Duas pessoas ficavam frente a frente com os braços estendidos, tal qual Jesus na cruz. O que primeiro baixasse os braços era considerado culpado. Esta ordália em especial foi proibida pelo rei Luis I, o Pio, filho de Carlos Magno, pois ele considerava a prática uma blasfêmia a Jesus.

— Provação pelo duelo:

Já explicada na imagem acima. O duelo certamente ajudou a romantizar a prática e era usado para resolver também questões duvidosas de propriedade ou qualquer outra situação que deveria ser provada a alguém.

— Provação pela água gelada:

A pessoa ficava imersa, provavelmente só com a cabeça para fora de um lago com águas congelantes durante um certo tempo. Se saísse dali sem estar sofrendo muito com o frio, estava livre da acusação. Isso quando a pessoa não morria tentando provar a inocência! Uma variação da ordália fazia a pessoa ser amarrada e jogada em qualquer rio ou lago. Se ela boiasse, era culpada, já que segundo os acusadores, a água não receberia um corpo impuro, sujo com um crime. Esta ordália foi muito utilizada para culpar possíveis bruxas.

A prática das ordálias caiu em desuso com a chegada da época conhecida como Baixa Idade Média, por volta do ano 1100. Gradativamente as regiões que tinham este costume deixaram de lado as ordálias, substituindo por outros métodos de julgamento um pouco mais racionais e menos desumanos.

A Igreja contribuiu em parte com o fim da prática, já que existem registros de que a participação de membros da igreja nas ordálias foi proibida no IV Concílio de Latrão, em 1215. Sem o apoio do clero nas decisões, quem atestaria a intervenção divina e a culpa ou a inocência do(a) acusado(a)?

No entanto, quando o processo envolvia práticas hereges — como a bruxaria, por exemplo — a pessoa acusada podia sofrer torturas e até mesmo uma ordália durante seu interrogatório ou julgamento, de acordo com o Tribunal de Inquisição em que ela estava sendo julgada.

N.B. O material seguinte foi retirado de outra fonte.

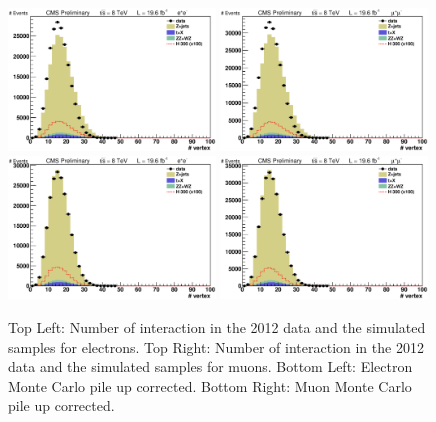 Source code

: \begin{figure}[htb]
\centering
\includegraphics[width=0.49\textwidth]{Selection/before_el_nvtx.eps}
\includegraphics[width=0.49\textwidth]{Selection/before_mu_nvtx.eps}\\
\includegraphics[width=0.49\textwidth]{Selection/after_el_nvtx.eps}
\includegraphics[width=0.49\textwidth]{Selection/after_mu_nvtx.eps}\\
\caption{Top Left: Number of interaction in the 2012 data and the simulated samples for electrons.  Top Right:  Number of interaction in the 2012 data and the simulated samples for muons. Bottom Left: Electron Monte Carlo pile up corrected. Bottom Right: Muon Monte Carlo pile up corrected.}
\label{fig:PileUp}
\end{figure}


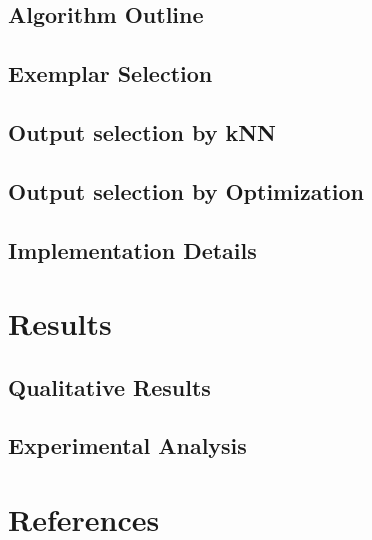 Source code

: \subsection{Algorithm Outline}

\subsection{Exemplar Selection}

\subsection{Output selection by kNN}

\subsection{Output selection by Optimization}

\subsection{Implementation Details}

\section{Results}

\subsection{Qualitative Results}

\subsection{Experimental Analysis}

\section{References}
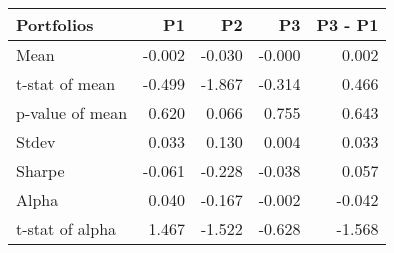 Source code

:\begin{tabular}{lrrrr}
\toprule
Portfolios & P1 & P2 & P3 & P3 - P1 \\
\midrule
Mean & -0.002 & -0.030 & -0.000 & 0.002 \\
t-stat of mean & -0.499 & -1.867 & -0.314 & 0.466 \\
p-value of mean & 0.620 & 0.066 & 0.755 & 0.643 \\
Stdev & 0.033 & 0.130 & 0.004 & 0.033 \\
Sharpe & -0.061 & -0.228 & -0.038 & 0.057 \\
Alpha & 0.040 & -0.167 & -0.002 & -0.042 \\
t-stat of alpha & 1.467 & -1.522 & -0.628 & -1.568 \\
\bottomrule
\end{tabular}
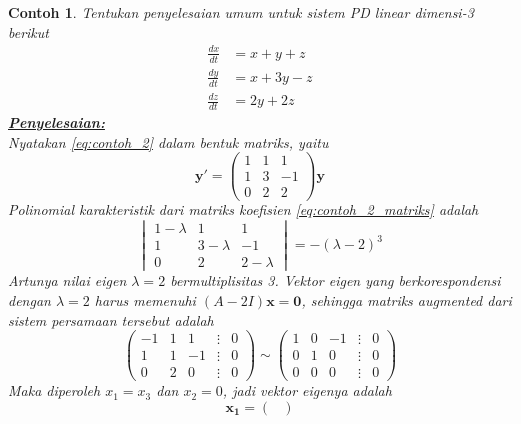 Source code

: \documentclass[a4paper]{article}
\theoremstyle{definisi}
\newtheorem{contoh}{Contoh}[section]
\newcommand{\penyelesaian}{\textbf{\underline{Penyelesaian:}}\\}
\numberwithin{equation}{section}
\begin{document}
  \begin{contoh}
    Tentukan penyelesaian umum untuk sistem PD linear dimensi-3 berikut
    \begin{equation}\label{eq:contoh_2}
      \begin{split}
        \frac{dx}{dt}&=x+y+z\\
        \frac{dy}{dt}&=x+3y-z\\
        \frac{dz}{dt}&=2y+2z
      \end{split}
    \end{equation}
    \penyelesaian
    Nyatakan \eqref{eq:contoh_2} dalam bentuk matriks, yaitu
    \begin{equation}
      \mathbf{y'}=\begin{pmatrix}\label{eq:contoh_2_matriks}
        1&1&1\\
        1&3&-1\\
        0&2&2
      \end{pmatrix}\mathbf{y}
    \end{equation}
    Polinomial karakteristik dari matriks koefisien \eqref{eq:contoh_2_matriks} adalah
    \begin{equation*}
      \begin{vmatrix}
        1-\lambda&1&1\\
        1&3-\lambda&-1\\
        0&2&2-\lambda
      \end{vmatrix}=-(\lambda-2)^3
    \end{equation*}
    Artunya nilai eigen $\lambda=2$ bermultiplisitas 3. Vektor eigen yang berkorespondensi dengan $\lambda=2$ harus memenuhi $(A-2I)\mathbf{x}=\mathbf{0}$, sehingga matriks \textit{augmented} dari sistem persamaan tersebut adalah
    \begin{equation*}
      \begin{pmatrix}
        -1&1&1&\vdots&0\\
        1&1&-1&\vdots&0\\
        0&2&0&\vdots&0
      \end{pmatrix}\sim
      \begin{pmatrix}
        1&0&-1&\vdots&0\\
        0&1&0&\vdots&0\\
        0&0&0&\vdots&0
      \end{pmatrix}
    \end{equation*}
    Maka diperoleh $x_1=x_3$ dan $x_2=0$, jadi vektor eigenya adalah
    \begin{equation*}
      \mathbf{x_1}=\begin{pmatrix}

\end{pmatrix}
\end{equation*}
\end{contoh}
\end{document}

Apesar de perder importância na prática jurídica com o passar do tempo, as ordálias continuam vivas no Ocidente — pelo menos a ideia de provação.

Acostumou-se e chamar de ordália qualquer teste para uma pessoa entrar em alguma sociedade ou grupo restrito, como uma prova de que aquela pessoa está apta a fazer parte do grupo. Além disso, estas provações contemporâneas na maioria das vezes não causam dor ou desconforto físico para a pessoa que está cumprindo a ordália.